Task description: Restate word for word the lines that run from the one containing "As outlined above, said" to the last line of the data, both ends included.

(Dataset begins)

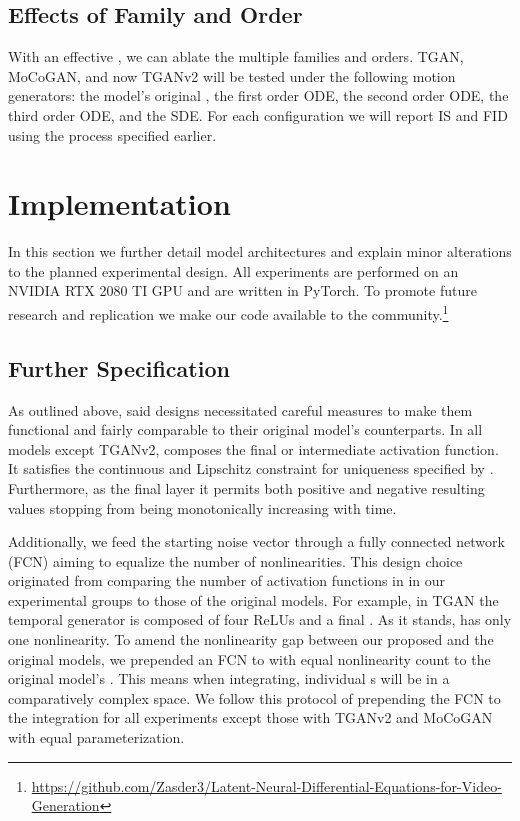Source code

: \documentclass[tablecaption=bottom,pmlr]{jmlr}
\begin{document}
\subsection{Effects of Family and Order}

With an effective , we can ablate the multiple families and orders. TGAN, MoCoGAN, and now TGANv2 will be tested under the following motion generators: the model's original , the first order ODE, the second order ODE, the third order ODE, and the SDE. For each configuration we will report IS and FID using the process specified earlier.

\section{Implementation}

In this section we further detail model architectures and explain minor alterations to the planned experimental design. All experiments are performed on an NVIDIA RTX 2080 TI GPU and are written in PyTorch. To promote future research and replication we make our code available to the community.\footnote{\url{https://github.com/Zasder3/Latent-Neural-Differential-Equations-for-Video-Generation}}

\subsection{Further Specification}

As outlined above, said  designs necessitated careful measures to make them functional and fairly comparable to their original model's counterparts. In all models except TGANv2,  composes the final or intermediate activation function. It satisfies the continuous and Lipschitz constraint for uniqueness specified by \citet{neuralode}. Furthermore, as the final layer it permits both positive and negative resulting values stopping  from being monotonically increasing with time.

Additionally, we feed the starting noise vector through a fully connected network (FCN) aiming to equalize the number of nonlinearities. This design choice originated from comparing the number of activation functions in  in our experimental groups to those of the original models. For example, in TGAN the temporal generator is composed of four ReLUs and a final . As it stands,  has only one nonlinearity. To amend the nonlinearity gap between our proposed  and the original models, we prepended an FCN to  with equal nonlinearity count to the original model's . This means when integrating, individual s will be in a comparatively complex space. We follow this protocol of prepending the FCN to the integration for all experiments except those with TGANv2 and MoCoGAN with equal parameterization. 
\end{document}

(Dataset ends)

Exercise answer:
As outlined above, said  designs necessitated careful measures to make them functional and fairly comparable to their original model's counterparts. In all models except TGANv2,  composes the final or intermediate activation function. It satisfies the continuous and Lipschitz constraint for uniqueness specified by \citet{neuralode}. Furthermore, as the final layer it permits both positive and negative resulting values stopping  from being monotonically increasing with time.

Additionally, we feed the starting noise vector through a fully connected network (FCN) aiming to equalize the number of nonlinearities. This design choice originated from comparing the number of activation functions in  in our experimental groups to those of the original models. For example, in TGAN the temporal generator is composed of four ReLUs and a final . As it stands,  has only one nonlinearity. To amend the nonlinearity gap between our proposed  and the original models, we prepended an FCN to  with equal nonlinearity count to the original model's . This means when integrating, individual s will be in a comparatively complex space. We follow this protocol of prepending the FCN to the integration for all experiments except those with TGANv2 and MoCoGAN with equal parameterization. 
\end{document}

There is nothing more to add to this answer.